__WORK INSTRUCTIONS__.
All that should be output is the block of lines below from the line with "pip freeze > requierement.txt" to the line with "django-admin startproject <nombre_proyecto>", both included, exactly as written.

*** RECORDS TO USE Section Begins ***

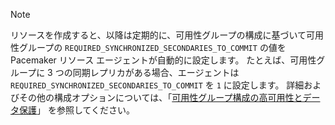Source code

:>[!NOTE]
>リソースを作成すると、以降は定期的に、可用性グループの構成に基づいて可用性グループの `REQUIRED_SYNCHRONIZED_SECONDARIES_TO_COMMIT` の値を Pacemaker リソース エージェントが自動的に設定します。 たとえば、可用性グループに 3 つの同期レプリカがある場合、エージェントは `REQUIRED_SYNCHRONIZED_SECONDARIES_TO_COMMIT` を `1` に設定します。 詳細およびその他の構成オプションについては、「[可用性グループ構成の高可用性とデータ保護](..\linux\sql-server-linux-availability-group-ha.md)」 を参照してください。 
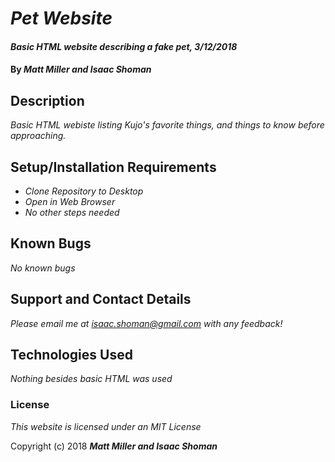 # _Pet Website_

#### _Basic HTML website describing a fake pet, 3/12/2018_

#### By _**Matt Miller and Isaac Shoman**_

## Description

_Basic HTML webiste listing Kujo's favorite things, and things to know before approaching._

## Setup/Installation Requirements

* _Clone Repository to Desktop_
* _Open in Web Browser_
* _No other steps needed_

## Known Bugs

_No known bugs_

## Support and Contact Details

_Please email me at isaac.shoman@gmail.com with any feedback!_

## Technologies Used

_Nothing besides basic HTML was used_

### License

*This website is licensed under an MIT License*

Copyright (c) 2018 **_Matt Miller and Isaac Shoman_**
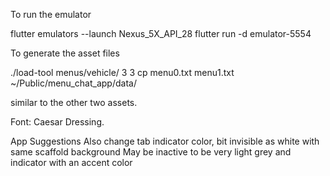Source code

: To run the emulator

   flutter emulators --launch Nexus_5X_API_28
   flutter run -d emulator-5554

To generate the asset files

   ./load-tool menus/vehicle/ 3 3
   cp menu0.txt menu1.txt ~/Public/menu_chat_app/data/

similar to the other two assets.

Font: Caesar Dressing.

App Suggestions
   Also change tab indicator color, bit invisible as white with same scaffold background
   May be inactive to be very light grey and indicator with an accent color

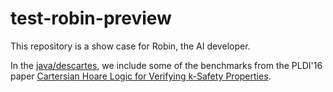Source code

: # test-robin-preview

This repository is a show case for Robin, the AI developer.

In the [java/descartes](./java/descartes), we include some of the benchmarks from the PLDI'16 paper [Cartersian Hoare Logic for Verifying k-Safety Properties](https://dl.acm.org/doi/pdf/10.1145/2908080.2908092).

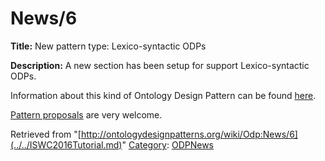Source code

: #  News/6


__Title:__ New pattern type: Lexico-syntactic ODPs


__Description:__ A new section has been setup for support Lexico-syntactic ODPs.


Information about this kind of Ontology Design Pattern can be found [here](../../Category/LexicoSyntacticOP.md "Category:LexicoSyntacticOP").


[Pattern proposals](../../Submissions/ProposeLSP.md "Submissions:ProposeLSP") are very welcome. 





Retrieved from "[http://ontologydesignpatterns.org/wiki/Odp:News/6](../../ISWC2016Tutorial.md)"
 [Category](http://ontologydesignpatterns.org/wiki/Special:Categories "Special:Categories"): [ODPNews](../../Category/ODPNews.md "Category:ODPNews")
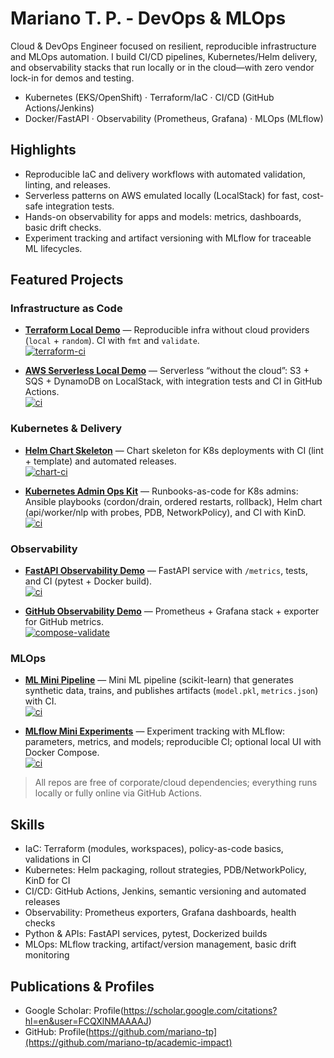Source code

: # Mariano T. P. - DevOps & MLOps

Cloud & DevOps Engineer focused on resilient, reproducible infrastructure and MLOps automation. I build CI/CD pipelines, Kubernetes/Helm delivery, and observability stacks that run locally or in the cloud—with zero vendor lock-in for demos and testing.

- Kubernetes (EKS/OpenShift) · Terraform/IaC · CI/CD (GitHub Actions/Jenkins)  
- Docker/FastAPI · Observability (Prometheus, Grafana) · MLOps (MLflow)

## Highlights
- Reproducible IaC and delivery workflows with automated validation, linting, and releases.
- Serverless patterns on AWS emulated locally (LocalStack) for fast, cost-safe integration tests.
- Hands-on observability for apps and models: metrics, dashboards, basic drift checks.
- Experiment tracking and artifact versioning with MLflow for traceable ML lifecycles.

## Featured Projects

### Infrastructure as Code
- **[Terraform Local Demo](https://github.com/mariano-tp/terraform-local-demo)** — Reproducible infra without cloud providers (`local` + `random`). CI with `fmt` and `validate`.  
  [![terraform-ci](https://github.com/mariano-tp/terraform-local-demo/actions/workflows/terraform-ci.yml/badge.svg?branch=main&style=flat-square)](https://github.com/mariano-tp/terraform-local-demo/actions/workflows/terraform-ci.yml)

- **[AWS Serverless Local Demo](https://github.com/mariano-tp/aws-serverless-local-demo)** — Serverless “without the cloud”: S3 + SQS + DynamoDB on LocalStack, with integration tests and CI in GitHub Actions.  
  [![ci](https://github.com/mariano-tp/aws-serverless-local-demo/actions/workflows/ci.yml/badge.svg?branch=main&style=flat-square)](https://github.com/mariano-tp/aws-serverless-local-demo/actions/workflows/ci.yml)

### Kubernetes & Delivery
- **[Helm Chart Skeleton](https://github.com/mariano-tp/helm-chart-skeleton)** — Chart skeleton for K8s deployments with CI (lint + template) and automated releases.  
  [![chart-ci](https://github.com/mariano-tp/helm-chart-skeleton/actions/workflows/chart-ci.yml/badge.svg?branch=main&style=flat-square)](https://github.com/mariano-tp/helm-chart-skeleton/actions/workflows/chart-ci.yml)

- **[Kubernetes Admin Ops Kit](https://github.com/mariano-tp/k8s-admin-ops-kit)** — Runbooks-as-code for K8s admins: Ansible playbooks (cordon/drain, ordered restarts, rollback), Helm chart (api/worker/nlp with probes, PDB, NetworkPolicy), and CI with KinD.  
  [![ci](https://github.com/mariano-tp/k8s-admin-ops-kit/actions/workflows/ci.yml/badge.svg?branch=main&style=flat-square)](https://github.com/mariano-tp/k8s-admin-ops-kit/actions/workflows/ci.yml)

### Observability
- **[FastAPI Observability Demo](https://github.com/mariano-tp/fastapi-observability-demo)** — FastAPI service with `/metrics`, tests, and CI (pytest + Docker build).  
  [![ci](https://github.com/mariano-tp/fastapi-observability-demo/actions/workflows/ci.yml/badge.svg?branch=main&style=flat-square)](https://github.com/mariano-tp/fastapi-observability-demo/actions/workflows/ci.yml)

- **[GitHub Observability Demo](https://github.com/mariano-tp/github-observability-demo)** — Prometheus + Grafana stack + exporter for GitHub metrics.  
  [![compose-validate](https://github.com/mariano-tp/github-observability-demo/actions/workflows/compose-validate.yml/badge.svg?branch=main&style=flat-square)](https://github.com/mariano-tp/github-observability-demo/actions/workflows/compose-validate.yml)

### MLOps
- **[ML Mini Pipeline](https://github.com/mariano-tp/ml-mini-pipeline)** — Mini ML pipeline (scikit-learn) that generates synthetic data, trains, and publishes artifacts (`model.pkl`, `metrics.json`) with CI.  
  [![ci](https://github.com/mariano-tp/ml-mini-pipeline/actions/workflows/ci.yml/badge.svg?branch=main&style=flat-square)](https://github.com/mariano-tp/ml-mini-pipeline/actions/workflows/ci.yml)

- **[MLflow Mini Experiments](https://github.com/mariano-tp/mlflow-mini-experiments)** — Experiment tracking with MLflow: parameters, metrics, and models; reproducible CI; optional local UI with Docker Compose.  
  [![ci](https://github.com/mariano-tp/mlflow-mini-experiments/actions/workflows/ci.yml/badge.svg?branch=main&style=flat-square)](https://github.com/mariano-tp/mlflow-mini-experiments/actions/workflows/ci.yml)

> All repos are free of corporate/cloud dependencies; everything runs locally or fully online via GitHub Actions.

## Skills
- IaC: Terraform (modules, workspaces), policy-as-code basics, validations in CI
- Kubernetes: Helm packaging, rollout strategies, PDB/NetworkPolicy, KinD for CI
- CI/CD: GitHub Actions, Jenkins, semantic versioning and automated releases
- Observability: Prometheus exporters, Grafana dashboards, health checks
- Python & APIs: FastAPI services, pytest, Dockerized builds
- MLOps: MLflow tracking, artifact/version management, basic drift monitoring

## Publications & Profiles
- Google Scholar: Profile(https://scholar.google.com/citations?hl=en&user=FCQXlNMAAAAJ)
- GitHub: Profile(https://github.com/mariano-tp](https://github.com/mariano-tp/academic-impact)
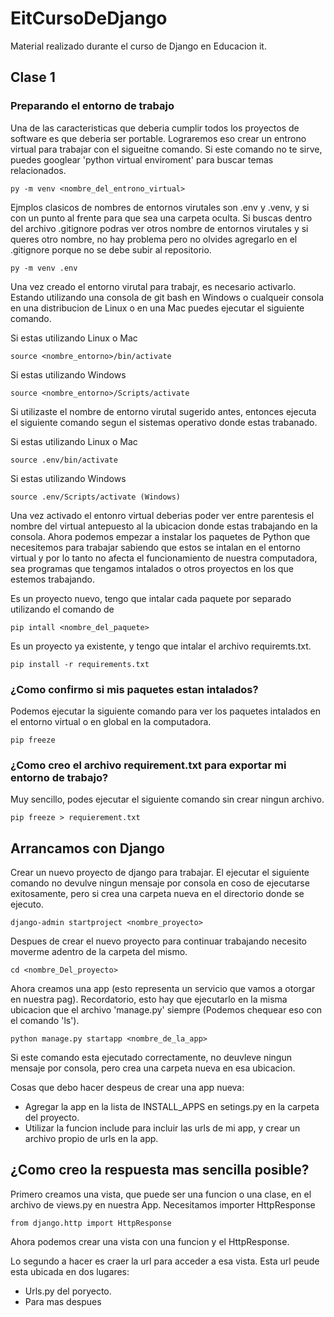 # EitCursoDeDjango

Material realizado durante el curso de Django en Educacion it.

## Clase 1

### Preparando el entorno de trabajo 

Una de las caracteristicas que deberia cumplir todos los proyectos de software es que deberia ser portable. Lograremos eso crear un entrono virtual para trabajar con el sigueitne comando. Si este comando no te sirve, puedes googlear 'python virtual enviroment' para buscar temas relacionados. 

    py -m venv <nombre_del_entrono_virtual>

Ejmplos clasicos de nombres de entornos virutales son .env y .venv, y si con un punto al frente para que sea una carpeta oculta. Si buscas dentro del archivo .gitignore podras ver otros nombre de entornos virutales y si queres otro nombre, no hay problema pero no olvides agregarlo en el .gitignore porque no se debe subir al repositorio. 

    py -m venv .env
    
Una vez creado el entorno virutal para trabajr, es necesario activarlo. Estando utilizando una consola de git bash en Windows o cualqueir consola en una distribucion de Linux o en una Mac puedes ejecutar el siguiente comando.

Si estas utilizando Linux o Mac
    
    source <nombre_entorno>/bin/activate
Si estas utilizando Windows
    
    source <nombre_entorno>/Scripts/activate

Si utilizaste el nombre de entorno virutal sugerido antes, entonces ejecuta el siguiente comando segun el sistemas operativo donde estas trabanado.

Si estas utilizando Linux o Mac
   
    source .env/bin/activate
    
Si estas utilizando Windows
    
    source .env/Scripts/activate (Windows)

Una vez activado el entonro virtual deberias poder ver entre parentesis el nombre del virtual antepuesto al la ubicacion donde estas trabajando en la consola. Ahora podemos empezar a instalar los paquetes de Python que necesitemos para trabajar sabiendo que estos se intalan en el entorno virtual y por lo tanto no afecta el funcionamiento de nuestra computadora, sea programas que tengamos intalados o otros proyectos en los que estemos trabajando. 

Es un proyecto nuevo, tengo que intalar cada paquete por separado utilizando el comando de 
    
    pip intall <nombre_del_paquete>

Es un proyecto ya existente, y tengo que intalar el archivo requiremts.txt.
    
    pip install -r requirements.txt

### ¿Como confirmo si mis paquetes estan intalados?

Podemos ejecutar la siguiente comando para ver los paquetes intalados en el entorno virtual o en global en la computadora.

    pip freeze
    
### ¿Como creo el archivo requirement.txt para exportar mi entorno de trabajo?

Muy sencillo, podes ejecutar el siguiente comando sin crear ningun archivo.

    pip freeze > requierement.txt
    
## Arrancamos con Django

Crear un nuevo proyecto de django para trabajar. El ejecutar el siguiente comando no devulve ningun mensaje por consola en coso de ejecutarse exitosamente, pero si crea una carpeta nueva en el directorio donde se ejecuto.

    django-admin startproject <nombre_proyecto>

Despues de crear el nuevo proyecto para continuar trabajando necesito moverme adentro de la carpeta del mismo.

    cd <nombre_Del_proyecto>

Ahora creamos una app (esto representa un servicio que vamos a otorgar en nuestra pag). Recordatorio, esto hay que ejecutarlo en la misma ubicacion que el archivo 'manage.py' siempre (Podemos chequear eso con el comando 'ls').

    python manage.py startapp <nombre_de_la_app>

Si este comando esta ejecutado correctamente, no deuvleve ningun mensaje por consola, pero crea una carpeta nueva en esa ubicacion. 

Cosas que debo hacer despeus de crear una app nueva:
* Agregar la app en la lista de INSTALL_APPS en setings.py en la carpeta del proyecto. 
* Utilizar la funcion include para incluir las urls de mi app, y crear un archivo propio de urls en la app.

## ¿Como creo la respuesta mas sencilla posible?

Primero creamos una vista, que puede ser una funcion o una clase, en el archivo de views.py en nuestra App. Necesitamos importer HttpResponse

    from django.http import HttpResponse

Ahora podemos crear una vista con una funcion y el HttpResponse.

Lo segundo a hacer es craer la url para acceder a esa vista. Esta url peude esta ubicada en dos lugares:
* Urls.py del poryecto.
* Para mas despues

*** RECORDS TO USE Section Ends ***

__RESULT FOR THIS EXERCISE__.
    pip freeze > requierement.txt
    
## Arrancamos con Django

Crear un nuevo proyecto de django para trabajar. El ejecutar el siguiente comando no devulve ningun mensaje por consola en coso de ejecutarse exitosamente, pero si crea una carpeta nueva en el directorio donde se ejecuto.

    django-admin startproject <nombre_proyecto>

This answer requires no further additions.